Cameras, tripods, techniques, etc.
Please note that the extended image rules for the Gallery forum also apply here.
Sat 31 Dec, 2011 2:09 pm
stoogest wrote:In the last few weeks the zipper busted on it (it's been 3 years, not too bad an innings!) and I'm looking at replacing it with the Lowepro Toploader Pro AW 65 with the optional chest harness, as from all the reviews I've read it takes the strain off the shoulders and fits quite comfortably. It also comes with a waterproof cover that tucks away under the bag.
Yeah the chest harness does help distribute the weight nicely, I haven't really noticed the weight being carried on the front, if anything I find it helps counter balance the load on the back a little! The water proof cover is reasonable but doesn't completely cover the bag, so in a really heavy downpour, or pushing through wet scrub etc it wont keep the camera bag completely dry, but certainly helps.
Mon 02 Jan, 2012 7:56 pm
Good to hear that the harness works well. Do you have the 65? I was looking at the 70 and 75 but I reckon they'll be too bulky for bushwalking (and it would probably be wasted space anyway!).
Tue 03 Jan, 2012 8:24 am
I have had the Lowepro 70Aw for a while- and a couple lens cases to go on the side for a tele (70-200) and the other side for a flash. Following Mickeymoo's sugestion got the harness for Christmas. no walks yet but definately makes more accessible.

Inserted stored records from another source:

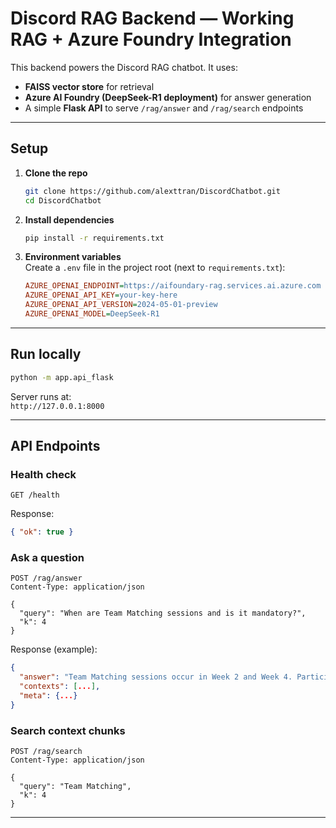 # Discord RAG Backend — Working RAG + Azure Foundry Integration

This backend powers the Discord RAG chatbot. It uses:
- **FAISS vector store** for retrieval  
- **Azure AI Foundry (DeepSeek-R1 deployment)** for answer generation  
- A simple **Flask API** to serve `/rag/answer` and `/rag/search` endpoints  

---

##  Setup

1. **Clone the repo**  
   ```bash
   git clone https://github.com/alexttran/DiscordChatbot.git
   cd DiscordChatbot
   ```

2. **Install dependencies**  
   ```bash
   pip install -r requirements.txt
   ```

3. **Environment variables**  
   Create a `.env` file in the project root (next to `requirements.txt`):  
   ```ini
   AZURE_OPENAI_ENDPOINT=https://aifoundary-rag.services.ai.azure.com
   AZURE_OPENAI_API_KEY=your-key-here
   AZURE_OPENAI_API_VERSION=2024-05-01-preview
   AZURE_OPENAI_MODEL=DeepSeek-R1
   ```

---

##  Run locally

```bash
python -m app.api_flask
```

Server runs at:  
`http://127.0.0.1:8000`

---

## API Endpoints

### Health check
```http
GET /health
```
Response:
```json
{ "ok": true }
```

### Ask a question
```http
POST /rag/answer
Content-Type: application/json

{
  "query": "When are Team Matching sessions and is it mandatory?",
  "k": 4
}
```
Response (example):
```json
{
  "answer": "Team Matching sessions occur in Week 2 and Week 4. Participation is mandatory.",
  "contexts": [...],
  "meta": {...}
}
```

### Search context chunks
```http
POST /rag/search
Content-Type: application/json

{
  "query": "Team Matching",
  "k": 4
}
```

---



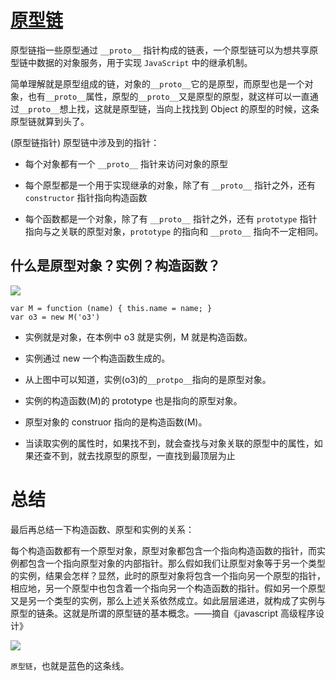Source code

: # [原型链](https://blog.csdn.net/weixin_45045252/article/details/125198717)

原型链指一些原型通过 `__proto__` 指针构成的链表，一个原型链可以为想共享原型链中数据的对象服务，用于实现 `JavaScript` 中的继承机制。

简单理解就是原型组成的链，对象的`__proto__`它的是原型，而原型也是一个对象，也有`__proto__`属性，原型的`__proto__`又是原型的原型，就这样可以一直通过`__proto__`想上找，这就是原型链，当向上找找到 Object 的原型的时候，这条原型链就算到头了。

(原型链指针) 原型链中涉及到的指针：

- 每个对象都有一个 `__proto__` 指针来访问对象的原型

- 每个原型都是一个用于实现继承的对象，除了有 `__proto__` 指针之外，还有 `constructor` 指针指向构造函数

- 每个函数都是一个对象，除了有 `__proto__` 指针之外，还有 `prototype` 指针指向与之关联的原型对象，`prototype` 的指向和 `__proto__` 指向不一定相同。

## 什么是原型对象？实例？构造函数？

![](https://images2018.cnblogs.com/blog/1265396/201711/1265396-20171127082821065-1506469155.png)

```
var M = function (name) { this.name = name; }
var o3 = new M('o3')
```

- 实例就是对象，在本例中 o3 就是实例，M 就是构造函数。

- 实例通过 new 一个构造函数生成的。

- 从上图中可以知道，实例(o3)的`__protpo__`指向的是原型对象。

- 实例的构造函数(M)的 prototype 也是指向的原型对象。

- 原型对象的 construor 指向的是构造函数(M)。

- 当读取实例的属性时，如果找不到，就会查找与对象关联的原型中的属性，如果还查不到，就去找原型的原型，一直找到最顶层为止

# 总结

最后再总结一下构造函数、原型和实例的关系：

每个构造函数都有一个原型对象，原型对象都包含一个指向构造函数的指针，而实例都包含一个指向原型对象的内部指针。那么假如我们让原型对象等于另一个类型的实例，结果会怎样？显然，此时的原型对象将包含一个指向另一个原型的指针，相应地，另一个原型中也包含着一个指向另一个构造函数的指针。假如另一个原型又是另一个类型的实例，那么上述关系依然成立。如此层层递进，就构成了实例与原型的链条。这就是所谓的原型链的基本概念。——摘自《javascript 高级程序设计》

![](https://img-blog.csdnimg.cn/20200228223252242.png?x-oss-process=image/watermark,type_ZmFuZ3poZW5naGVpdGk,shadow_10,text_aHR0cHM6Ly9ibG9nLmNzZG4ubmV0L2R5eV9jc2Ru,size_16,color_FFFFFF,t_70)

`原型链`，也就是蓝色的这条线。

PS on the subject of carrying cameras- my last snowshoe trip (Kosy) in August last year the forecast looked absolutely miserable so didnt take a camera at all- only to find form day 2 had the best weather and trees piled high with snow!! errrrr only a phone to take photos- not again!!
Tue 03 Jan, 2012 10:38 am
stoogest wrote:Good to hear that the harness works well. Do you have the 65? I was looking at the 70 and 75 but I reckon they'll be too bulky for bush walking (and it would probably be wasted space anyway!).

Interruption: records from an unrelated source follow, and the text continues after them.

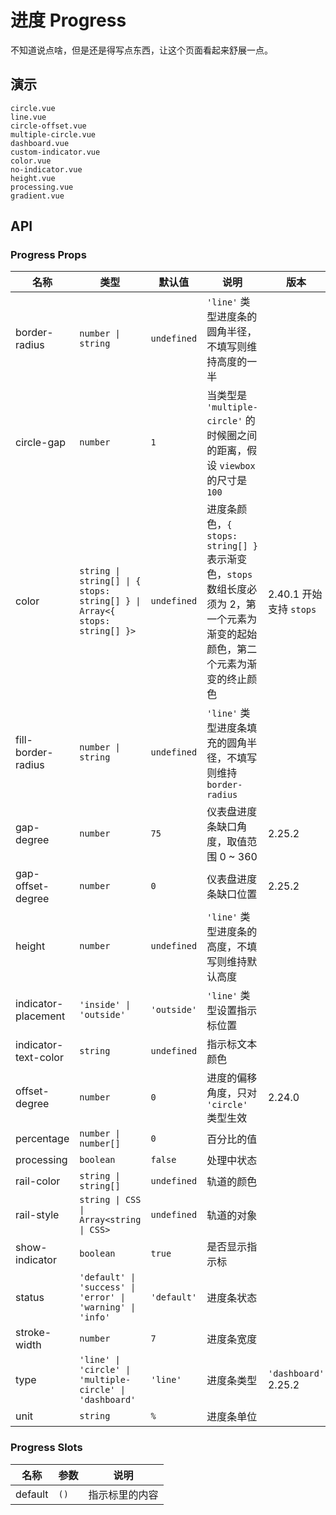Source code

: # 进度 Progress

不知道说点啥，但是还是得写点东西，让这个页面看起来舒展一点。

## 演示

```demo
circle.vue
line.vue
circle-offset.vue
multiple-circle.vue
dashboard.vue
custom-indicator.vue
color.vue
no-indicator.vue
height.vue
processing.vue
gradient.vue
```

## API

### Progress Props

| 名称 | 类型 | 默认值 | 说明 | 版本 |
| --- | --- | --- | --- | --- |
| border-radius | `number \| string` | `undefined` | `'line'` 类型进度条的圆角半径，不填写则维持高度的一半 |  |
| circle-gap | `number` | `1` | 当类型是 `'multiple-circle'` 的时候圈之间的距离，假设 `viewbox` 的尺寸是 `100` |  |
| color | `string \| string[] \| { stops: string[] } \| Array<{ stops: string[] }>` | `undefined` | 进度条颜色，`{ stops: string[] }` 表示渐变色，`stops` 数组长度必须为 2，第一个元素为渐变的起始颜色，第二个元素为渐变的终止颜色 | 2.40.1 开始支持 `stops` |
| fill-border-radius | `number \| string` | `undefined` | `'line'` 类型进度条填充的圆角半径，不填写则维持 `border-radius` |  |
| gap-degree | `number` | `75` | 仪表盘进度条缺口角度，取值范围 0 ~ 360 | 2.25.2 |
| gap-offset-degree | `number` | `0` | 仪表盘进度条缺口位置 | 2.25.2 |
| height | `number` | `undefined` | `'line'` 类型进度条的高度，不填写则维持默认高度 |  |
| indicator-placement | `'inside' \| 'outside'` | `'outside'` | `'line'` 类型设置指示标位置 |  |
| indicator-text-color | `string` | `undefined` | 指示标文本颜色 |  |
| offset-degree | `number` | `0` | 进度的偏移角度，只对 `'circle'` 类型生效 | 2.24.0 |
| percentage | `number \| number[]` | `0` | 百分比的值 |  |
| processing | `boolean` | `false` | 处理中状态 |  |
| rail-color | `string \| string[]` | `undefined` | 轨道的颜色 |  |
| rail-style | `string \| CSS \| Array<string \| CSS>` | `undefined` | 轨道的对象 |  |
| show-indicator | `boolean` | `true` | 是否显示指示标 |  |
| status | `'default' \| 'success' \| 'error' \| 'warning' \| 'info'` | `'default'` | 进度条状态 |  |
| stroke-width | `number` | `7` | 进度条宽度 |  |
| type | `'line' \| 'circle' \| 'multiple-circle' \| 'dashboard'` | `'line'` | 进度条类型 | `'dashboard'` 2.25.2 |
| unit | `string` | `%` | 进度条单位 |  |

### Progress Slots

| 名称    | 参数 | 说明           |
| ------- | ---- | -------------- |
| default | `()` | 指示标里的内容 |
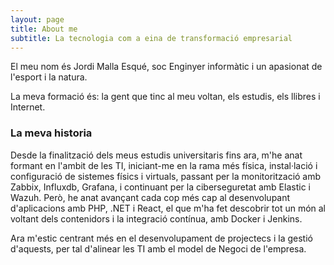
 ```yaml
---
layout: page
title: About me
subtitle: La tecnologia com a eina de transformació empresarial
---
```


El meu nom és Jordi Malla Esqué, soc Enginyer informàtic i un apasionat de l'esport i la natura.

La meva formació és: la gent que tinc al meu voltan, els estudis, els llibres i Internet.

### La meva historia

Desde la finalització dels meus estudis universitaris fins ara, m'he anat formant en l'ambit de les TI, iniciant-me en la rama més física, instal·lació i configuració de sistemes físics i virtuals, passant per la monitorització amb Zabbix, Influxdb, Grafana, i continuant per la ciberseguretat amb Elastic i Wazuh. Però, he anat avançant cada cop més cap al desenvolupant d'aplicacions amb PHP, .NET i React, el que m'ha fet descobrir tot un món al voltant dels contenidors i la integració contínua, amb Docker i Jenkins.

Ara m'estic centrant més en el desenvolupament de projectecs i la gestió d'aquests, per tal d'alinear les TI amb el model de Negoci de l'empresa.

I usually have my 17-40 on the camera (5D) and the 70-200 and extension tubes in the other half, then filter holder, filters, cleaning gear, spare batteries etc go in the in the front pocket, all up I think its around 5kgs of gear (excluding tripod of course) and currently there isn't too much room left, so it really depends on the size of the camera body, lenses and the other bits of gear you intend to carry as to which one will suit! If you don't use a long lens much then an option would be to keep the long lens in the backpack and get a smaller top loader for the camera and wide angle etc
As I think I may have mentioned previously the 75 can make it a little tricky to see where you're placing your feet on more technical ground, especially heading down scree slopes etc, but I have found I get used to it reasonably easy, although it became a pain when doing the Western Arthurs and I ended up putting it in the backpack a fair bit when traversing the more scrambly bits.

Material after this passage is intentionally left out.